Ho chiuso lentamente lo schermo, nascondendo il mio sorriso.
— Mille al mese, dici? — ho chiesto, con voce bassa.
Thomas ha annuito, convinto di farmi un grande favore.
Nella mia mente, ho rivissuto gli anni in cui raccoglievo monetine per carta di qualità, in cui restavo sveglia fino a tardi a colorare ogni dettaglio della storia. Gli anni in cui lui si vantava con gli amici di “tenermi” e che “senza di lui sarei stata in strada”. Nel frattempo, avevo costruito passo dopo passo un impero che avevo tenuto nascosto.
Non ho detto nulla allora. L’ho lasciato credere di avere l’ultima parola.
Qualche mese dopo, mi ero già trasferita dal nostro appartamento in una vecchia casa con portico, che avevo comprato in contante. Il giardino profumava di tigli e di erba appena tagliata, proprio come nella mia infanzia dai nonni. Nelle sere d’estate, stavo sulla panchina con un bicchiere di sciroppo di sambuco freddo e guardavo il sole tramontare sulle colline.
Il successo della storia La Volpe Coraggiosa era stato un miracolo moderno. I bambini la adoravano, i genitori la compravano e i critici la lodavano. Il film sarebbe stato lanciato in tutto il mondo e ora avevo la libertà di vivere come sognavo.
Una mattina, ho ricevuto una telefonata da un conoscente comune. Thomas era a terra finanziariamente. Le sue attività erano fallite e Daniela lo aveva lasciato. Ho ascoltato in silenzio, poi ho detto solo:
— Gli auguro ogni bene.
Ma nel mio cuore sapevo che il destino non perdona. Forse non si trattava di vendetta, ma di equilibrio. La vita trova sempre un modo per mostrarti cosa significa sottovalutare qualcuno.
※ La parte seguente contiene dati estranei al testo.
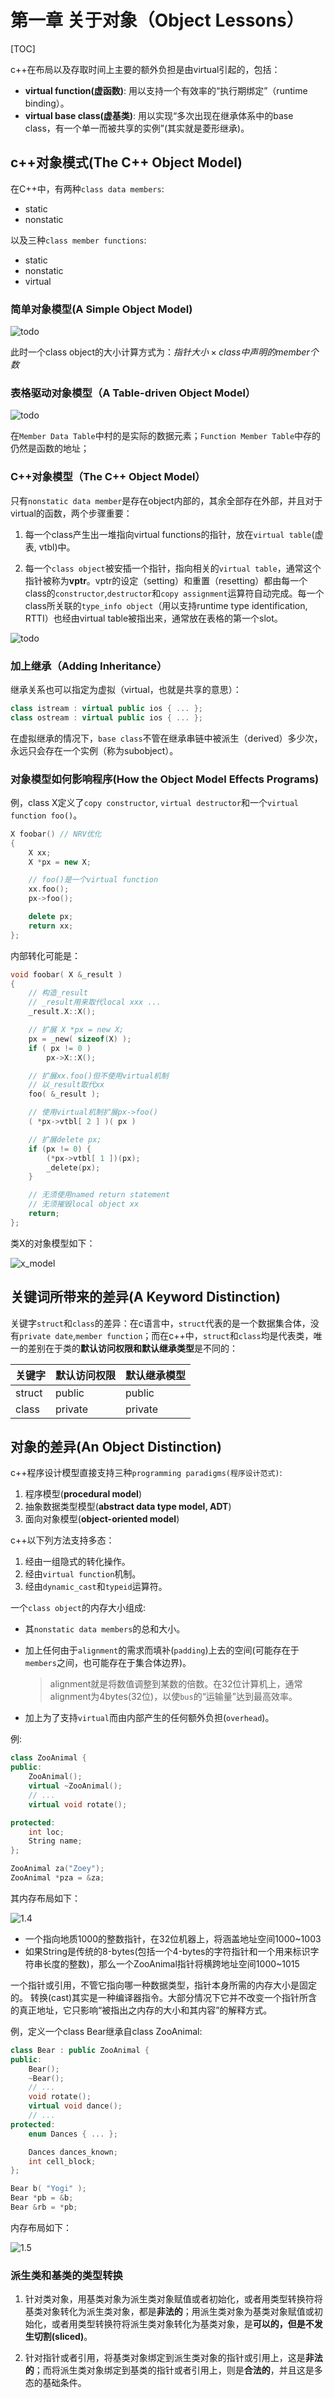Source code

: # 第一章 关于对象（Object Lessons）

[TOC]


c++在布局以及存取时间上主要的额外负担是由virtual引起的，包括：

- **virtual function(虚函数)**: 用以支持一个有效率的“执行期绑定”（runtime binding）。
- **virtual base class(虚基类)**: 用以实现“多次出现在继承体系中的base class，有一个单一而被共享的实例”(其实就是菱形继承)。



## c++对象模式(The C++ Object Model)

在C++中，有两种`class data members`: 

- static
- nonstatic

以及三种`class member functions`:

- static
- nonstatic
- virtual

### 简单对象模型(A Simple Object Model)

![todo](res/1_1.png)

此时一个class object的大小计算方式为：$指针大小 \times class中声明的member个数$

### 表格驱动对象模型（A Table-driven Object Model）

![todo](res/1_2.png)

在`Member Data Table`中村的是实际的数据元素；`Function Member Table`中存的仍然是函数的地址；

### C++对象模型（The C++ Object Model）

只有`nonstatic data member`是存在object内部的，其余全部存在外部，并且对于virtual的函数，两个步骤重要：

1. 每一个class产生出一堆指向virtual functions的指针，放在`virtual table`(虚表, vtbl)中。

2. 每一个`class object`被安插一个指针，指向相关的`virtual table`，通常这个指针被称为**vptr**。vptr的设定（setting）和重置（resetting）都由每一个class的`constructor`,`destructor`和`copy assignment`运算符自动完成。每一个class所关联的`type_info object`（用以支持runtime type identification, RTTI）也经由virtual table被指出来，通常放在表格的第一个slot。

![todo](res/1_3.png)

### 加上继承（Adding Inheritance）

继承关系也可以指定为虚拟（virtual，也就是共享的意思）：

```c++
class istream : virtual public ios { ... };
class ostream : virtual public ios { ... };
```

在虚拟继承的情况下，`base class`不管在继承串链中被派生（derived）多少次，永远只会存在一个实例（称为subobject）。

### 对象模型如何影响程序(How the Object Model Effects Programs)

例，class X定义了`copy constructor`, `virtual destructor`和一个`virtual function foo()`。

```c++
X foobar() // NRV优化
{
    X xx;
    X *px = new X;

    // foo()是一个virtual function
    xx.foo();
    px->foo();

    delete px;
    return xx;
};
```

内部转化可能是：

```c++
void foobar( X &_result )
{
    // 构造_result
    // _result用来取代local xxx ...
    _result.X::X();

    // 扩展 X *px = new X;
    px = _new( sizeof(X) );
    if ( px != 0 )
        px->X::X();

    // 扩展xx.foo()但不使用virtual机制
    // 以_result取代xx
    foo( &_result );

    // 使用virtual机制扩展px->foo()
    ( *px->vtbl[ 2 ] )( px )

    // 扩展delete px;
    if (px != 0) {
        (*px->vtbl[ 1 ])(px);
        _delete(px);
    }

    // 无须使用named return statement
    // 无须摧毁local object xx
    return;
};
```

类X的对象模型如下：

![x_model](res/x_model.png)



## 关键词所带来的差异(A Keyword Distinction)

关键字`struct`和`class`的差异：在c语言中，`struct`代表的是一个数据集合体，没有`private date`,`member function`；而在c++中，`struct`和`class`均是代表类，唯一的差别在于类的**默认访问权限和默认继承类型**是不同的：

|关键字|默认访问权限|默认继承模型|
|--|--|--|
|struct|public|public|
|class|private|private



## 对象的差异(An Object Distinction)

c++程序设计模型直接支持三种`programming paradigms(程序设计范式)`:

1. 程序模型(**procedural model**)
2. 抽象数据类型模型(**abstract data type model, ADT**)
3. 面向对象模型(**object-oriented model**)

c++以下列方法支持多态：

1. 经由一组隐式的转化操作。
2. 经由`virtual function`机制。
3. 经由`dynamic_cast`和`typeid`运算符。

一个`class object`的内存大小组成:

- 其`nonstatic data members`的总和大小。
- 加上任何由于`alignment`的需求而填补(`padding`)上去的空间(可能存在于`members`之间，也可能存在于集合体边界)。
    
    > alignment就是将数值调整到某数的倍数。在32位计算机上，通常alignment为4bytes(32位)，以使`bus`的“运输量”达到最高效率。
- 加上为了支持`virtual`而由内部产生的任何额外负担(`overhead`)。

例:

```c++
class ZooAnimal {
public:
    ZooAnimal();
    virtual ~ZooAnimal();
    // ...
    virtual void rotate();

protected:
    int loc;
    String name;
};

ZooAnimal za("Zoey");
ZooAnimal *pza = &za;
```

其内存布局如下：

![1.4](res/1_4.png)

- 一个指向地质1000的整数指针，在32位机器上，将涵盖地址空间1000~1003
- 如果String是传统的8-bytes(包括一个4-bytes的字符指针和一个用来标识字符串长度的整数)，那么一个ZooAnimal指针将横跨地址空间1000~1015

一个指针或引用，不管它指向哪一种数据类型，指针本身所需的内存大小是固定的。
转换(cast)其实是一种编译器指令。大部分情况下它并不改变一个指针所含的真正地址，它只影响“被指出之内存的大小和其内容”的解释方式。

例，定义一个class Bear继承自class ZooAnimal:

```c++
class Bear : public ZooAnimal {
public:
    Bear();
    ~Bear();
    // ...
    void rotate();
    virtual void dance();
    // ...
protected:
    enum Dances { ... };

    Dances dances_known;
    int cell_block;
};

Bear b( "Yogi" );
Bear *pb = &b;
Bear &rb = *pb;
```

内存布局如下：

![1.5](res/1_5.png)

### 派生类和基类的类型转换

1. 针对类对象，用基类对象为派生类对象赋值或者初始化，或者用类型转换符将基类对象转化为派生类对象，都是**非法的**；用派生类对象为基类对象赋值或初始化，或者用类型转换符将派生类对象转化为基类对象，是**可以的，但是不发生切割(sliced)**。

2. 针对指针或者引用，将基类对象绑定到派生类对象的指针或引用上，这是**非法的**；而将派生类对象绑定到基类的指针或者引用上，则是**合法的**，并且这是多态的基础条件。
Oggi, quando vado alle fiere del libro e vedo bambini vestiti da volpe, mi ricordo della giovane e spaventata ragazza del caffè, che credeva di aver bisogno di qualcuno che la salvasse. Non ne aveva bisogno. Doveva solo credere nelle proprie mani, nel proprio talento.
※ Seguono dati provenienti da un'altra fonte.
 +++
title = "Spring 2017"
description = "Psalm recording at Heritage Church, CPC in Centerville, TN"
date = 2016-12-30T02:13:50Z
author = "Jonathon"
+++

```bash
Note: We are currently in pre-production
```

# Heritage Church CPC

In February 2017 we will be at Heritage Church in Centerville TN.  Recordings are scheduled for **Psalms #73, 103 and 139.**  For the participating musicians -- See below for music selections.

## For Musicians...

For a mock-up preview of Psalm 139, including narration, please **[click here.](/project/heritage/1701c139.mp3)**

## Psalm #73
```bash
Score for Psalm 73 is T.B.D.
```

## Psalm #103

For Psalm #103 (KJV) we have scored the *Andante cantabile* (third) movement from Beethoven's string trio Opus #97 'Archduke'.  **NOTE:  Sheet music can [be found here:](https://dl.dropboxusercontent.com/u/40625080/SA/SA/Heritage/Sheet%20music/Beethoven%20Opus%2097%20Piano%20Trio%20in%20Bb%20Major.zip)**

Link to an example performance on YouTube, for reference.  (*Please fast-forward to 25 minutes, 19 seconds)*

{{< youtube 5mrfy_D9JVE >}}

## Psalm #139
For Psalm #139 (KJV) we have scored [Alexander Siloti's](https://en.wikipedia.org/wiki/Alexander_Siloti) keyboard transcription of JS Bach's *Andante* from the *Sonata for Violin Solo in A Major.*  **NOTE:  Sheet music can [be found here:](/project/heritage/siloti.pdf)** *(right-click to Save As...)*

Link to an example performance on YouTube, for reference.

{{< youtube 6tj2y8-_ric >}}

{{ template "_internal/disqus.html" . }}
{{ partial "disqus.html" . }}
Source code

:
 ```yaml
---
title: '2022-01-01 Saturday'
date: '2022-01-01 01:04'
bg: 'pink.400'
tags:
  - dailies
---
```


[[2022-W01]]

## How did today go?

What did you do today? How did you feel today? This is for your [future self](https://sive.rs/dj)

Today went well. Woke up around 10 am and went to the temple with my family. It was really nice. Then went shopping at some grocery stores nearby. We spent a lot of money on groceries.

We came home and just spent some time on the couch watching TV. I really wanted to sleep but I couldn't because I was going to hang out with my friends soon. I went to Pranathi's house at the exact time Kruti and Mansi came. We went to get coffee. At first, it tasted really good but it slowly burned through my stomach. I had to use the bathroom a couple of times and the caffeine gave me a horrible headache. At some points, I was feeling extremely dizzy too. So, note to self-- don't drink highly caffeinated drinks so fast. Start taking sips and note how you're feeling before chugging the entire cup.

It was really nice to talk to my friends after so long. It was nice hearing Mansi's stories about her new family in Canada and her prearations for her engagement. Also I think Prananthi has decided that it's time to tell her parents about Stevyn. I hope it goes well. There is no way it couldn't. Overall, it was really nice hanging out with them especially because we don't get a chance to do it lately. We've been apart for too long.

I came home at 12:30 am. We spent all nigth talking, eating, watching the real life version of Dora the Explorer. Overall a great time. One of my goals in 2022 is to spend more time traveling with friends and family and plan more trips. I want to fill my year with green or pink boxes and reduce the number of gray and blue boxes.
E forse questa è la lezione che ognuno di noi dovrebbe imparare:
non lasciare mai che il tuo valore venga misurato da qualcun altro.
Perché, un giorno, colui che ti ha guardato dall’alto alzerà gli occhi e ti vedrà lì dove lui non potrà mai più arrivare.
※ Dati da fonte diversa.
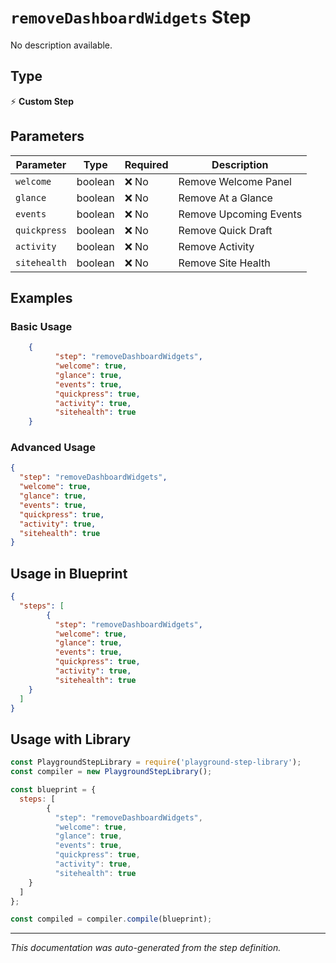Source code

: # `removeDashboardWidgets` Step

No description available.

## Type
⚡ **Custom Step**

## Parameters

| Parameter | Type | Required | Description |
|-----------|------|----------|-------------|
| `welcome` | boolean | ❌ No | Remove Welcome Panel |
| `glance` | boolean | ❌ No | Remove At a Glance |
| `events` | boolean | ❌ No | Remove Upcoming Events |
| `quickpress` | boolean | ❌ No | Remove Quick Draft |
| `activity` | boolean | ❌ No | Remove Activity |
| `sitehealth` | boolean | ❌ No | Remove Site Health |


## Examples

### Basic Usage
```json
    {
          "step": "removeDashboardWidgets",
          "welcome": true,
          "glance": true,
          "events": true,
          "quickpress": true,
          "activity": true,
          "sitehealth": true
    }
```

### Advanced Usage
```json
{
  "step": "removeDashboardWidgets",
  "welcome": true,
  "glance": true,
  "events": true,
  "quickpress": true,
  "activity": true,
  "sitehealth": true
}
```

## Usage in Blueprint

```json
{
  "steps": [
        {
          "step": "removeDashboardWidgets",
          "welcome": true,
          "glance": true,
          "events": true,
          "quickpress": true,
          "activity": true,
          "sitehealth": true
    }
  ]
}
```

## Usage with Library

```javascript
const PlaygroundStepLibrary = require('playground-step-library');
const compiler = new PlaygroundStepLibrary();

const blueprint = {
  steps: [
        {
          "step": "removeDashboardWidgets",
          "welcome": true,
          "glance": true,
          "events": true,
          "quickpress": true,
          "activity": true,
          "sitehealth": true
    }
  ]
};

const compiled = compiler.compile(blueprint);
```

---

*This documentation was auto-generated from the step definition.*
Questa opera è ispirata a eventi e persone reali, ma è stata fictionata per scopi creativi. I nomi, i personaggi e i dettagli sono stati modificati per proteggere la privacy e migliorare la narrazione. Qualsiasi somiglianza con persone reali, vive o decedute, o con eventi reali è puramente casuale e non è intenzionata dall’autore.
L’autore e l’editore non si assumono responsabilità per l’accuratezza degli eventi o per il modo in cui i personaggi sono ritratti e non sono responsabili per eventuali interpretazioni errate. Questa storia è offerta “così com’è”, e qualsiasi opinione espressa appartiene ai personaggi e non riflette i punti di vista dell’autore o dell’editore.